The West Virginia Department of Environmental Protection has ordered the owners of a coal-cleaning plant to disclose everything that leaked from a storage tank and fouled the water supply for 300,000 people.
Freedom Industries, Inc. has until 4 p.m. Wednesday to report all of the substances that spilled into the Elk River in Charleston on Jan. 9.
The order comes after Freedom told the state Tuesday that in addition to the coal-cleaning chemical Crude MCHM, its Ettowah Terminal storage tank held roughly 300 gallons of a chemical called PPH, or polyglycol eithers.
“Having this revelation so late in the game is completely unacceptable,” Environmental Secretary Randy Huffman said n a news release Wednesday.
The WVDEP said this second chemical was not included in the initial information regarding the contamination, and Gov.
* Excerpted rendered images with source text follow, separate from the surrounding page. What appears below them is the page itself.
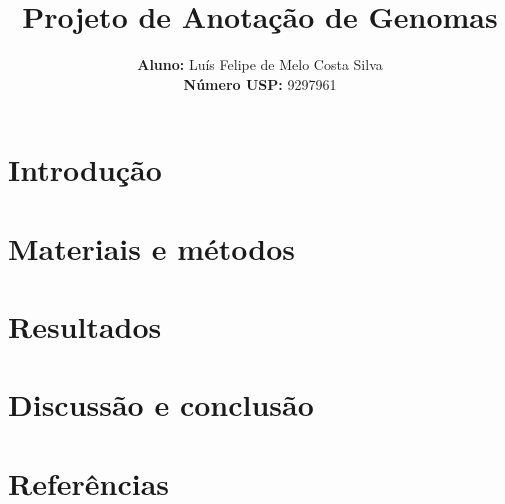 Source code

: \documentclass{article}
\title{\textbf{Projeto de Anotação de Genomas}}
\author{
    \textbf{Aluno:} Luís Felipe de Melo Costa Silva  \\
    \textbf{Número USP:} 9297961
    }
\date{}
\begin{document}
\maketitle

\section{Introdução}
\section{Materiais e métodos}
\section{Resultados}
\section{Discussão e conclusão}
\section{Referências}
\end{document}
Earl Ray Tomblin’s spokeswoman said Wednesday that the initial tests didn't detect PPH in the water.
A Freedom Industries data sheet on PPH says it can irritate the eyes and skin and is harmful if swallowed.
Failure to report the spilled chemicals accurately directly violates state code.
Huffman says “having to order them to provide such obvious information is indicative of the continued decline of their credibility.”
Freedom filed for bankruptcy protection last week. The company owes $3.66 million to its top unsecured creditors, according to bankruptcy documents, The Charleston Gazette reported.
The Associated Press contributed to this report.